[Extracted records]
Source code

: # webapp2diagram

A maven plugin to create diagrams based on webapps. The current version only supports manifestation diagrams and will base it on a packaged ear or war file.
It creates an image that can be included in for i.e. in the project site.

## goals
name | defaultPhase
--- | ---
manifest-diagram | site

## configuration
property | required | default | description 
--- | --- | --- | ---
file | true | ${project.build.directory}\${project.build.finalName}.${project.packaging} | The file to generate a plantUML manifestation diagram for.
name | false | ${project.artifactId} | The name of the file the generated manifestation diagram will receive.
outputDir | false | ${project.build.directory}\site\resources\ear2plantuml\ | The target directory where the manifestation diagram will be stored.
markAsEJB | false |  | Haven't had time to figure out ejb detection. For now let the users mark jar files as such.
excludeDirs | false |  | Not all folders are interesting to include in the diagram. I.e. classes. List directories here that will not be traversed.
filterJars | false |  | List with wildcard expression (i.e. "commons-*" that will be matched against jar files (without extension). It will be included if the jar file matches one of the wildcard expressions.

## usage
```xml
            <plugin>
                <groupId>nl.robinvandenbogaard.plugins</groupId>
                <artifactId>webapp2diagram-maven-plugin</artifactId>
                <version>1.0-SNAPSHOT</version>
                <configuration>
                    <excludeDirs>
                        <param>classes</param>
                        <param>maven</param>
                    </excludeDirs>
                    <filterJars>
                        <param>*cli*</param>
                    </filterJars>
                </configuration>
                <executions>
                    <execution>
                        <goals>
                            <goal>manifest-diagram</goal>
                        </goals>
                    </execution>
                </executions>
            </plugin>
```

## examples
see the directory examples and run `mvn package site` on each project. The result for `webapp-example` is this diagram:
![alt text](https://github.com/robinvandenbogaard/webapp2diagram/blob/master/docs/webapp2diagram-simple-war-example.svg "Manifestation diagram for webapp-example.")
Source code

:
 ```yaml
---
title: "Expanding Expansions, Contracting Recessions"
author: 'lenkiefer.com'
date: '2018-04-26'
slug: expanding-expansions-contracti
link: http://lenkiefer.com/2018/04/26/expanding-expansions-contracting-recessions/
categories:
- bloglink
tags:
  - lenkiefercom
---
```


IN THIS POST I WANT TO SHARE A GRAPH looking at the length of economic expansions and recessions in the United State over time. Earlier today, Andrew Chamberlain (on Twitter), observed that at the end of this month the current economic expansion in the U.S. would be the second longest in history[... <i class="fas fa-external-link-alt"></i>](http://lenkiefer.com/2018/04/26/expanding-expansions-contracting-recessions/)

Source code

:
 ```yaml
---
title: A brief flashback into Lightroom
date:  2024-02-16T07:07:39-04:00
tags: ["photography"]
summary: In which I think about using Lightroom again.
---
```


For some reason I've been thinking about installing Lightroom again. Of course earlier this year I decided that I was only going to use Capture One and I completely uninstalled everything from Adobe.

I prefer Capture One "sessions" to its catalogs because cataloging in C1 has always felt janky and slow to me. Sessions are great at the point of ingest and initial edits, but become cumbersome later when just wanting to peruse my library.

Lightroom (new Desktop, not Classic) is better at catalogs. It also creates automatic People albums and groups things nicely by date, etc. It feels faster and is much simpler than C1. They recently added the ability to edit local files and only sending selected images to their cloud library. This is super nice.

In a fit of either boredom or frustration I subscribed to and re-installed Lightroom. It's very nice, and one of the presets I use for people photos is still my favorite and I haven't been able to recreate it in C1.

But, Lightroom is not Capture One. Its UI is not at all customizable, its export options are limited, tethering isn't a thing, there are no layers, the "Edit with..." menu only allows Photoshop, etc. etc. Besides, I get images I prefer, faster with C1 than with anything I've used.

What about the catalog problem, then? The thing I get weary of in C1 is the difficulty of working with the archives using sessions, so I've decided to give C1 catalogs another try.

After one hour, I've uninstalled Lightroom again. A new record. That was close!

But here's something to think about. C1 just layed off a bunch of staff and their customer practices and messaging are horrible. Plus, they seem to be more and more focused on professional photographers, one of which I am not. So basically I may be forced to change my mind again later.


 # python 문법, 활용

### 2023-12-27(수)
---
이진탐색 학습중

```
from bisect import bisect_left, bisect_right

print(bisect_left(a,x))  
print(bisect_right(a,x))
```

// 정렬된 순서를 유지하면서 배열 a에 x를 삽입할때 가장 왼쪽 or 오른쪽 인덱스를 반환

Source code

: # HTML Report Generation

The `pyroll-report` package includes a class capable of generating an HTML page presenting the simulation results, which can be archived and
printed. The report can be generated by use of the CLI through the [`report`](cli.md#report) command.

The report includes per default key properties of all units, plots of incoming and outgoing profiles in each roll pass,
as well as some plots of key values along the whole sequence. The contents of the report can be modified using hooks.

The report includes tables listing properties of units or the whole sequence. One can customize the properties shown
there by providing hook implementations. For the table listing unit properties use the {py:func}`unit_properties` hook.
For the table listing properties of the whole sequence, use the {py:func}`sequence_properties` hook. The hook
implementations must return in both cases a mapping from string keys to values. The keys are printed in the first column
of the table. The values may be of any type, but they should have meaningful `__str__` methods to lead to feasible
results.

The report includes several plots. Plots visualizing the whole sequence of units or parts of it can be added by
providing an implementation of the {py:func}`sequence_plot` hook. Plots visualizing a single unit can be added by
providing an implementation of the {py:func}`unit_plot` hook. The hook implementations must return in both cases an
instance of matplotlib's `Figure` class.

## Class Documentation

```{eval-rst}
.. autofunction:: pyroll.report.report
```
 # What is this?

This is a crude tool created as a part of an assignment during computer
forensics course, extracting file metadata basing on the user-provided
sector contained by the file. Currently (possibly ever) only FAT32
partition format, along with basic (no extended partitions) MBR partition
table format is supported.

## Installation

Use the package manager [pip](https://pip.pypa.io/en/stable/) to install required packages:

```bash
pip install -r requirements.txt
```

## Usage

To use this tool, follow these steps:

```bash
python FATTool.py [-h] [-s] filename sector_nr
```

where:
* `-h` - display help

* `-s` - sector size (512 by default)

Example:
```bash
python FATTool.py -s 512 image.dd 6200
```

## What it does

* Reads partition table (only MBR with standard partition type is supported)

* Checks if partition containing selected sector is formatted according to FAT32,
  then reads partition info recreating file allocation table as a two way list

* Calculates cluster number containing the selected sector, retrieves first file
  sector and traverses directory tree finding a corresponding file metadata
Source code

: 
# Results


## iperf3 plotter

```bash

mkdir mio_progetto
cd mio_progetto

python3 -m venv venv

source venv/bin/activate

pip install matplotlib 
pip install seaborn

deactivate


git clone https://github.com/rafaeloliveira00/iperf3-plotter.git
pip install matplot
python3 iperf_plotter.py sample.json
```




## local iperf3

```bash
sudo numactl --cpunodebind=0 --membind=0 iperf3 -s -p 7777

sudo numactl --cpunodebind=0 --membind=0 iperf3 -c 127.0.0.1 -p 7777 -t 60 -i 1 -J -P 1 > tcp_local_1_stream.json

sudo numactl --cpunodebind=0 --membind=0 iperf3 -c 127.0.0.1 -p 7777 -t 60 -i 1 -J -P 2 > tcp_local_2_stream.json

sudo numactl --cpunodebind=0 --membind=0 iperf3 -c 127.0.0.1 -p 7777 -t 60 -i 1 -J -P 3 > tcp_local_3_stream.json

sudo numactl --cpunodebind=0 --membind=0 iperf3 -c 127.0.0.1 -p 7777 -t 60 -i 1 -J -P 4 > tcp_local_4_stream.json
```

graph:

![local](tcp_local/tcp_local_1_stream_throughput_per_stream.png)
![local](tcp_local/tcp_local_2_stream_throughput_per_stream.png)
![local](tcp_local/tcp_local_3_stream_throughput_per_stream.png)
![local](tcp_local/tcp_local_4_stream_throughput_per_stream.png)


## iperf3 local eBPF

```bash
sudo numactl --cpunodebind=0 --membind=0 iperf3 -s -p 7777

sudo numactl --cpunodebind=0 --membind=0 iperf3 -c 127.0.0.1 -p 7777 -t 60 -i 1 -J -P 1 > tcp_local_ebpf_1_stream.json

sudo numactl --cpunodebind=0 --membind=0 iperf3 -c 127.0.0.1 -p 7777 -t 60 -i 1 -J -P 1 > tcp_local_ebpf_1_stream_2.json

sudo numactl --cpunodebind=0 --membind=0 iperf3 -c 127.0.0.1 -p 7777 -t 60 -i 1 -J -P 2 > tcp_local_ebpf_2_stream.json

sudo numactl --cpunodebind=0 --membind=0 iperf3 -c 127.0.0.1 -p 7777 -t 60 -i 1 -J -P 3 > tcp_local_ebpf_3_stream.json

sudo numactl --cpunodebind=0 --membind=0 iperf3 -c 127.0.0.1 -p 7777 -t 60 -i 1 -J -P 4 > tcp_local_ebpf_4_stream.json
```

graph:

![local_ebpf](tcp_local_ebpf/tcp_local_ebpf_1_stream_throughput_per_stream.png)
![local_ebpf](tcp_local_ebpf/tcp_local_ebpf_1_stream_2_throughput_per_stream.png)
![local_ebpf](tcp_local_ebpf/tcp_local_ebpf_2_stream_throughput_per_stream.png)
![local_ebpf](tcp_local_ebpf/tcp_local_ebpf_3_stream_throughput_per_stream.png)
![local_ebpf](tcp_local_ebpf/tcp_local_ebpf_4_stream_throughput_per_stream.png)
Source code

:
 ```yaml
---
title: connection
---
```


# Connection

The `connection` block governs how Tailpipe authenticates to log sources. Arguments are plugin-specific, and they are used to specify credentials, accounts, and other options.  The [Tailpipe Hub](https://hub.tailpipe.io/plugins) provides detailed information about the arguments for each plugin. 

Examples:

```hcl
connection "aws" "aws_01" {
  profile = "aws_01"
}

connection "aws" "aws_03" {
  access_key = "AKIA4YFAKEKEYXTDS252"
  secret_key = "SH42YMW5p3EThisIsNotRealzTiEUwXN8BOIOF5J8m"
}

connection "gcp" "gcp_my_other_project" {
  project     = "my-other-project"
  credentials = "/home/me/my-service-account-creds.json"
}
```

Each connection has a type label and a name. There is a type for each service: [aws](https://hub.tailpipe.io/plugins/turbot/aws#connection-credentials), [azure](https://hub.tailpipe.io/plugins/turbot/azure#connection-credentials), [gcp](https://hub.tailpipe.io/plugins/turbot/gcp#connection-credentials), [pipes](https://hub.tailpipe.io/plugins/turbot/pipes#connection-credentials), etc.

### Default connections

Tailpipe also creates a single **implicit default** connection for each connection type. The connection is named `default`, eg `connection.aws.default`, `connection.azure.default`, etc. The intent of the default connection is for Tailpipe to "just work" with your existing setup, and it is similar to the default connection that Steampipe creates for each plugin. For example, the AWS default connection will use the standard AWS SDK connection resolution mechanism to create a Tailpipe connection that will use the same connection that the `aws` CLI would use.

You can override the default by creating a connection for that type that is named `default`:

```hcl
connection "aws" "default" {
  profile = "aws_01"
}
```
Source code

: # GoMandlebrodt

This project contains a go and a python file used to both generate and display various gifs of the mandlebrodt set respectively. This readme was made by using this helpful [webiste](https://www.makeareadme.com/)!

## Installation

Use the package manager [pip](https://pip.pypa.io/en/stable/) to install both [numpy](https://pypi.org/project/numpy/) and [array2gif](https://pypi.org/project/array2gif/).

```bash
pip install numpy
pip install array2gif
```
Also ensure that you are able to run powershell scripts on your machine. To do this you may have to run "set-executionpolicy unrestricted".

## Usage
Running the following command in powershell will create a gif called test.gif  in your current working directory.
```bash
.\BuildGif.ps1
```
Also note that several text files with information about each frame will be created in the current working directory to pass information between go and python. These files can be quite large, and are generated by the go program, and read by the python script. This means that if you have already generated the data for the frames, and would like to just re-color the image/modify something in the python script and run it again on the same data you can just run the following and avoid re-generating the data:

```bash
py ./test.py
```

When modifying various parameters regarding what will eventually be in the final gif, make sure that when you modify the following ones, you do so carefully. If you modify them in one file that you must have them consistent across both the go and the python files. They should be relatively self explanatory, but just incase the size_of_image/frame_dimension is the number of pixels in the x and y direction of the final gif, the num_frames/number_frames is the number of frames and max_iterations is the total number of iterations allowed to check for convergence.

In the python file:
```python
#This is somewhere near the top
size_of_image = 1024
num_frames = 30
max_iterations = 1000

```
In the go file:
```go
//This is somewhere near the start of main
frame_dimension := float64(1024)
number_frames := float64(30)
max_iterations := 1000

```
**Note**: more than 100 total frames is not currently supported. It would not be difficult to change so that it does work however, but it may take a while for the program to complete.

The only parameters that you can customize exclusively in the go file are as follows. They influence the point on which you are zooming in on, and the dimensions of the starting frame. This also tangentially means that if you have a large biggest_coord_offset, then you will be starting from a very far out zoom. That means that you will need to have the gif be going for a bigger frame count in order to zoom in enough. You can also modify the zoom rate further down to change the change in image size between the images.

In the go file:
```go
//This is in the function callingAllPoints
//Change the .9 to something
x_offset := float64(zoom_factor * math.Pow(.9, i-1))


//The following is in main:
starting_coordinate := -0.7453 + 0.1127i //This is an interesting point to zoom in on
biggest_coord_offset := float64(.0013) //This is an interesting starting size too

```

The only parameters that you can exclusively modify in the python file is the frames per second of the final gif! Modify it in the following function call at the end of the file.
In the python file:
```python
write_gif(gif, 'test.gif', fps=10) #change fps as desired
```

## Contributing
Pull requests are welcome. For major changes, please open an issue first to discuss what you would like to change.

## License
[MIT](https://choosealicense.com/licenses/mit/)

--- What you should do ---
Up to and including the line that contains "outputDir | false", output the records above exactly, beginning with their first line.

--- Task response ---
Source code

: # webapp2diagram

A maven plugin to create diagrams based on webapps. The current version only supports manifestation diagrams and will base it on a packaged ear or war file.
It creates an image that can be included in for i.e. in the project site.

## goals
name | defaultPhase
--- | ---
manifest-diagram | site

## configuration
property | required | default | description 
--- | --- | --- | ---
file | true | ${project.build.directory}\${project.build.finalName}.${project.packaging} | The file to generate a plantUML manifestation diagram for.
name | false | ${project.artifactId} | The name of the file the generated manifestation diagram will receive.
outputDir | false | ${project.build.directory}\site\resources\ear2plantuml\ | The target directory where the manifestation diagram will be stored.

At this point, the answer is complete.